同じ相手と戦いすぎるのもかえって良くないのだ。

俺が全てを話し終えるとマーガレットは困ったように首をかしげた。


「アンタは首席だから下手な相手だとその子の訓練にならないのよね……3位の子は?」


「ローレンスも数え切れないくらい模擬戦しました」


同じ理由でローレンスともかなりの回数戦っていた。

授業外でも結構戦ったからなぁ……

2人で鍛錬しているとシメに模擬戦が当たり前のようになってきて結果、模擬戦過多になってしまったのだ。

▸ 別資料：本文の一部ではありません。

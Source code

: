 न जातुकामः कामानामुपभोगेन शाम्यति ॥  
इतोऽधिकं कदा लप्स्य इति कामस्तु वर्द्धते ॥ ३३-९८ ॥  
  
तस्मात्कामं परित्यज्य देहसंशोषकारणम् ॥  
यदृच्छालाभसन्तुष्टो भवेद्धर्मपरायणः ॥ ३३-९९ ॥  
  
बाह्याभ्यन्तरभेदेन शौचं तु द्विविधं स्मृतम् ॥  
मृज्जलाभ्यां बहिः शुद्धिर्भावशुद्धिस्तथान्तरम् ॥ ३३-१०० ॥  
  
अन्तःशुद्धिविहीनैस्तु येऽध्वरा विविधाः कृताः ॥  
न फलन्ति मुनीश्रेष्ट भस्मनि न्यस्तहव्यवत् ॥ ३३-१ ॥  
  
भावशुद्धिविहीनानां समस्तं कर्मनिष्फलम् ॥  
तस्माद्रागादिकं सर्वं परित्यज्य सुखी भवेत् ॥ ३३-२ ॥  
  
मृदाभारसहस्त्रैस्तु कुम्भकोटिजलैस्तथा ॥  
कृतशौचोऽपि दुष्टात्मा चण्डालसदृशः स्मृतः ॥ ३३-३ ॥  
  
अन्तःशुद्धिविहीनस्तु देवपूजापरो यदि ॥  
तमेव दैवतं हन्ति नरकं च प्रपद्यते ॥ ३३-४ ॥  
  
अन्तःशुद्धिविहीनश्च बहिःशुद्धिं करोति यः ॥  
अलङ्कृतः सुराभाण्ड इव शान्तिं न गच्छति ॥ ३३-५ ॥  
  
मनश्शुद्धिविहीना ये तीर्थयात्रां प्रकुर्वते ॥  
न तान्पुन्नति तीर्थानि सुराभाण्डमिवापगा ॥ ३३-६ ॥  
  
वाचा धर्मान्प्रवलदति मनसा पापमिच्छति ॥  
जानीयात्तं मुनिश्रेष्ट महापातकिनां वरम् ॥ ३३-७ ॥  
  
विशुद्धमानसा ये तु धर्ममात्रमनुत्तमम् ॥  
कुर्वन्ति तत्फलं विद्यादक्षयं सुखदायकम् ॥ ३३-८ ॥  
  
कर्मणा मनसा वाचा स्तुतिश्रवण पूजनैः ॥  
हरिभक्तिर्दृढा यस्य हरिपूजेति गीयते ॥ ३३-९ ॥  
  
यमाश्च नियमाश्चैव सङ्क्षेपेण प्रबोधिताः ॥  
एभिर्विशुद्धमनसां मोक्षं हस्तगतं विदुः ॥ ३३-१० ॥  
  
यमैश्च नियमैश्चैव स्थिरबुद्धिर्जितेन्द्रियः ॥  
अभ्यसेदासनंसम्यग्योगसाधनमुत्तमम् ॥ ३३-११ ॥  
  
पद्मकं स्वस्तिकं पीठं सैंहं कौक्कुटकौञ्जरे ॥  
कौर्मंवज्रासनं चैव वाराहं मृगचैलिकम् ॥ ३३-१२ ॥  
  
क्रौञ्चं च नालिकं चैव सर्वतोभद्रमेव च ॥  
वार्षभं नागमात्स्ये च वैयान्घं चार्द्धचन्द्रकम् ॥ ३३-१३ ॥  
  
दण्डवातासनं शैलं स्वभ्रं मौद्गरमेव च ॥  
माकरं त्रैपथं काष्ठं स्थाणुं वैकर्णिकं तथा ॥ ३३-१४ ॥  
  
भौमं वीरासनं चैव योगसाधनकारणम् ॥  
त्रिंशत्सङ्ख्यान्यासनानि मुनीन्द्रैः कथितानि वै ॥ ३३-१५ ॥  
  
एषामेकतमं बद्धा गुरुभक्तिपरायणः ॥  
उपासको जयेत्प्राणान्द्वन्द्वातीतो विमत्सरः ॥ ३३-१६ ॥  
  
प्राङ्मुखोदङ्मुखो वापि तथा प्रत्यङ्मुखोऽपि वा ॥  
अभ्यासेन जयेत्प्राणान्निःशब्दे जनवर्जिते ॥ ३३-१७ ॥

「はぁ……アンタってそんな戦闘狂バトルジャンキーだったかしら?」


「いえ、強くなりたいと思っただけなので戦い自体はあまり好きじゃないですよ」


「わかってるわ、言ってみただけよ。それにしてもどうしようかしらね……」


マーガレットはしばらく目をつぶり考え込む。

そして一つため息をついた。


「はぁ……それじゃあ私とやる?」


「え?でもそれだと奇数になってどちらかが手持ち無沙汰になっちゃいますよ?」


「しょうがないじゃない。このまま放置していても手持ち無沙汰みたいなものでしょ?」


「それは……まあそうですね」


剣の打ち合いをしていても確認程度にしかならず剣術訓練とは言い難い。

ならば見取り稽古代わりになるしそうしたほうがいいのかもしれない。


「2人の相手は今日の授業と次の授業で交互にするわ」


「2人を同時に相手にするとかは?」


「馬鹿言わないで。アンタなんて一人でも手に余るんだから同時になんて無理よ。私が一方的にやられて終了」


そんな問題児みたいに言わないでほしい……

ちょっとした軽いジョークだったのに……


「2人ともそれでいいわね?」


「はい」


「……はい」


俺とシンシア王女は同時に頷く。

マーガレットも微笑んで頷いた。


「それじゃあどっちからやるのかしら?」


「マーガレットさん」


「シンシア王女殿下からかしら?わかったわ」


「いえ、最初はぜひジェラルトさんとマーガレットさんの師弟対決が見たいなと思いまして。ジェラルトさんを推薦します」


そう言ってシンシア王女は俺に微笑んだ。

どうやらバレていたらしい。


「はぁ……アンタ目を輝かせすぎよ。本当に昔から変わらないわね」


「これは失礼。どうも抑えきれないようでして」


マーガレットは後ろを向いてスタスタと歩くとちょうどいい機会で振り返る。

そして俺に木剣を向けた。


「それは私も同じよ」


ここに紅月流の師弟対決が決定した──!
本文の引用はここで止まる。